How come smart assistants have virtually no ability to converse, despite all the spectacular progress with large language models?
5 reasons why Large Language Models like GPT-3 couldn’t save Alexa
Just got a fantastic question from a cognitive science Ph.D. student Mercury Mason, good and important enough that it could be a final exam. See if you can figure it out:
It's worth asking since (a) Amazon is apparently greatly reducing Alexa's staff, (b) hasn't added significant features in years, and (c) seems clumsy and limited compared to GPT-3. And it gets at some important realities about current AI that aren't fully appreciated.
I will give five answers of my own, below (but you can pause here if you want to take a guess, yourself).
§
Let’s start with some answers that probably aren’t right.

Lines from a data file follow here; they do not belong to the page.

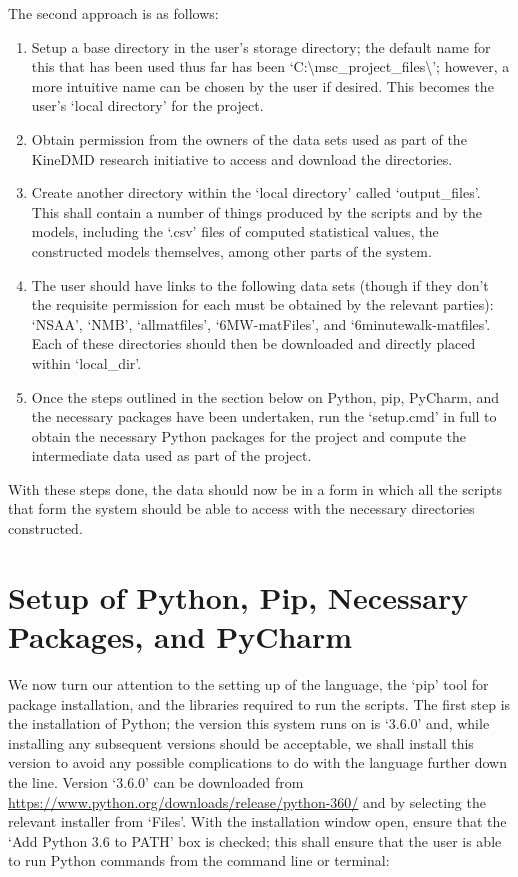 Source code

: \documentclass[12pt,twoside]{report}
\begin{document}
The second approach is as follows:

\begin{enumerate}
	\item Setup a base directory in the user’s storage directory; the default name for this that has been used thus far has been ‘C:\textbackslash msc\_project\_files\textbackslash’; however, a more intuitive name can be chosen by the user if desired. This becomes the user’s ‘local directory’ for the project.
	\item Obtain permission from the owners of the data sets used as part of the KineDMD research initiative to access and download the directories.
	\item Create another directory within the ‘local directory’ called ‘output\_files’. This shall contain a number of things produced by the scripts and by the models, including the ‘.csv’ files of computed statistical values, the constructed models themselves, among other parts of the system.
	\item The user should have links to the following data sets (though if they don’t the requisite permission for each must be obtained by the relevant parties): ‘NSAA’, ‘NMB’, ‘allmatfiles’, ‘6MW-matFiles’, and ‘6minutewalk-matfiles’. Each of these directories should then be downloaded and directly placed within ‘local\_dir’.
	\item Once the steps outlined in the section below on Python, pip, PyCharm, and the necessary packages have been undertaken, run the ‘setup.cmd’ in full to obtain the necessary Python packages for the project and compute the intermediate data used as part of the project.
\end{enumerate}

\quad With these steps done, the data should now be in a form in which all the scripts that form the system should be able to access with the necessary directories constructed.


\section{Setup of Python, Pip, Necessary Packages, and PyCharm}

\quad We now turn our attention to the setting up of the language, the ‘pip’ tool for package installation, and the libraries required to run the scripts. The first step is the installation of Python; the version this system runs on is ‘3.6.0’ and, while installing any subsequent versions should be acceptable, we shall install this version to avoid any possible complications to do with the language further down the line. Version ‘3.6.0’ can be downloaded from \url{https://www.python.org/downloads/release/python-360/} and by selecting the relevant installer from ‘Files’. With the installation window open, ensure that the ‘Add Python 3.6 to PATH’ box is checked; this shall ensure that the user is able to run Python commands from the command line or terminal:
\end{document}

Could it be that nobody at Amazon has read the recent literature? Almost certainly not. Amazon probably *is* using large language models for product search. (This may be why you often get good results for synonyms and typos, but also get a lot of stuff you don't want, like asking for AAA batteries and getting a bunch of C batteries mixed in). Yet Alexa obviously isn't conversing in the way that GPT-3 is.
Another theory? Maybe Amazon doesn't want to pay the licensing fees. Nope, that's not it either; they could easily spin up an instance of an LLM on AWS, and probably afford the cost (one-time training is expensive, runtime less so).
And I don’t think scaling is the real issue either. Amazon’s engineers are Masters of Scale, and certainly the company doesn’t lack for processing power or data, either.
Here are my five best guesses; I suspect all five contributed:
LLMs are inherently unreliable. If Alexa were to make frequent errors, people would stop using it. Amazon would rather you trust Alexa for a few things like timers and music than sell you a system with much broader scope that you stop trusting and stop using.
LLMs are unruly beasts; nobody knows how to make them refrain 100% of time from insulting users, giving bad advice, or just plain making stuff up. (Galactica was an epic failure in this regard.)
Amazon doesn't want to get sued. Any one of these scenarios of LLMs gone awry (bad advice, insults, lies etc) could hurt the Amazon brand, open up litigation, etc.. It's just not worth the risk.
Alexa has to do stuff in the world, like turning on lights, playing music, opening shades, etc; if Alexa could converse freely, user expectations would go through the roof, and mostly be unmeetable. (You could tell Alexa to wash the dishes, but until their robot division really picks up speed, that ain’t happening.)
LLMs spit our words, not actions (and not API calls either). When an LLM produces a sentence, you can't directly use that sentence to control stuff, unless you build another system to parse the sentences into actions. Nobody knows how to do this reliably, either.
Bottom line: From the outset Large Language Models like GPT-3 have great at generating surrealist prose, and they can beat a lot of benchmarks, but they are not (and may never be) great tech for reliably inferring user intent from what users say.
Turning LLMs into a product that controls your home and talks to you in a way that would be reliable enough to use at scale in millions of homes is still a long, long way away. See also my essay on Google’s Palm-SayCan, for what might happen if this tech were embedded in robots, which would be even more risky.
.
Hi Gary, another thoughtful post, glad merc mused out aloud about this :)
Contexts, attention, NLU, blah blah blah aside, this happens - two Alexas will endlessly read this single to-do item to "each other" till the cows come home: 'Alexa, what's on my to-do list today?'
That exposes the fakery of syntax-without-semantics. How would Alexa "realize" it's a joke, and how to follow up (keep going, stop playing...)?
The gullible public, egged on by marketing ploys ('things to ask Siri - will you marry me? ') create a dangerous entrance to real-world issues - last Dec, Alexa told a girl to stick a penny in a socket when the girl asked Alexa for a challenge!
Unless AI has direct experience with the world, this will remain a problem, and even more data (my acronym - LLLM - Ludicrously Large... :)) is not going to fix it. Experience isn't in data, meaning isn't in symbols.
Two additional factors to consider. #1 chatbots and LLMs do not have any meaningful knowledge about the person they are interacting with, they are not truly personalized to the individual and hence not 'smart'. This is a fatal error in developing a chatbot that is robust and truly valuable to the person. And unfortunately for the tech world, compassionate caring human interaction is not the strong suit in the tech sector. #2 chatbots using current approaches with ML and LLM have no ability to use any information they may have or gather about a person and perform an activity that emulates human reasoning to engage with the person in a relevant manner - from the perspective of the individual person, selling stuff is not engaging. There are approaches to these two issues but they don't fit into the traditional and expected tech solutions.